Work request: Which lines below fall between the one containing "git clone https://github.com/tensorflow/tensorflow.git" and the one containing "binary installer name"? Repeat them exactly, counting both of those lines, and add nothing else.

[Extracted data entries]
────────
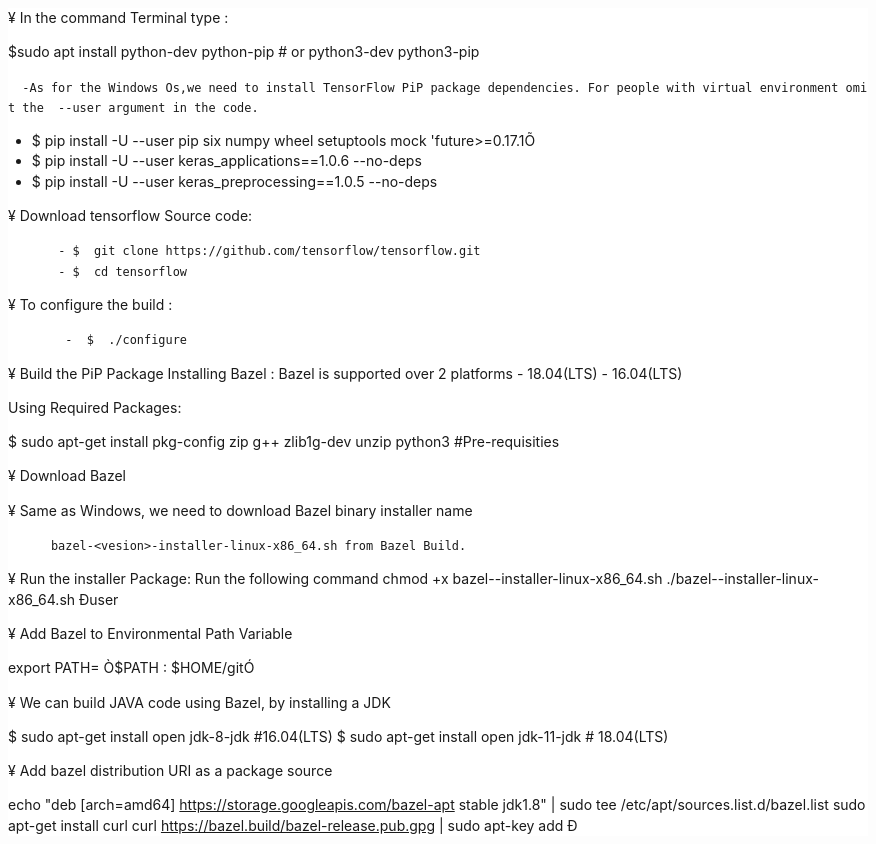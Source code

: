 ¥ In the command Terminal type :

$sudo apt install python-dev python-pip  # or python3-dev python3-pip  
  
      -As for the Windows Os,we need to install TensorFlow PiP package dependencies. For people with virtual environment omit the  --user argument in the code.

- $ pip install -U --user pip six numpy wheel setuptools mock 'future>=0.17.1Õ
- $ pip install -U --user keras_applications==1.0.6 --no-deps
- $ pip install -U --user keras_preprocessing==1.0.5 --no-deps

¥ Download tensorflow Source code:

           - $  git clone https://github.com/tensorflow/tensorflow.git
           - $  cd tensorflow 
¥ To configure the build :

            -  $  ./configure


¥ Build the PiP Package
      Installing Bazel :
      Bazel is supported over 2 platforms
      - 18.04(LTS)
     -  16.04(LTS)


Using Required Packages:

$ sudo apt-get install pkg-config zip g++ zlib1g-dev unzip python3     #Pre-requisities


¥ Download Bazel

¥ Same as Windows, we need to download Bazel binary installer name 

          bazel-<vesion>-installer-linux-x86_64.sh from Bazel Build.



¥ Run the installer Package: Run the following command
            chmod +x bazel-<version>-installer-linux-x86_64.sh
            ./bazel-<version>-installer-linux-x86_64.sh Ðuser


¥ Add Bazel to Environmental Path Variable

export PATH= Ò$PATH : $HOME/gitÓ


¥ We can build JAVA code using Bazel, by installing a JDK

$ sudo apt-get install open jdk-8-jdk   #16.04(LTS)
$ sudo apt-get install open jdk-11-jdk  # 18.04(LTS)


¥ Add bazel distribution URI as a package source

echo "deb [arch=amd64] https://storage.googleapis.com/bazel-apt stable jdk1.8" | sudo tee /etc/apt/sources.list.d/bazel.list
sudo apt-get install curl
curl https://bazel.build/bazel-release.pub.gpg | sudo apt-key add Ð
────────
Response to the task:
           - $  git clone https://github.com/tensorflow/tensorflow.git
           - $  cd tensorflow 
¥ To configure the build :

            -  $  ./configure


¥ Build the PiP Package
      Installing Bazel :
      Bazel is supported over 2 platforms
      - 18.04(LTS)
     -  16.04(LTS)


Using Required Packages:

$ sudo apt-get install pkg-config zip g++ zlib1g-dev unzip python3     #Pre-requisities


¥ Download Bazel

¥ Same as Windows, we need to download Bazel binary installer name 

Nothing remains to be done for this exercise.